**The task:** Gather all lines with "pillow" from the records.

====== Records to process

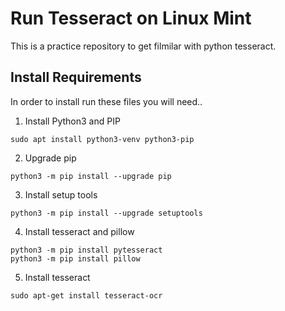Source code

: # Run Tesseract on Linux Mint
This is a practice repository to get filmilar with python tesseract.

## Install Requirements
In order to install run these files you will need..

1. Install Python3 and PIP
```
sudo apt install python3-venv python3-pip
```

2. Upgrade pip
```
python3 -m pip install --upgrade pip
```

3. Install setup tools
```
python3 -m pip install --upgrade setuptools
```

4. Install tesseract and pillow
```
python3 -m pip install pytesseract
python3 -m pip install pillow
```

5. Install tesseract
```
sudo apt-get install tesseract-ocr
```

============

**Answer space:**
4. Install tesseract and pillow
python3 -m pip install pillow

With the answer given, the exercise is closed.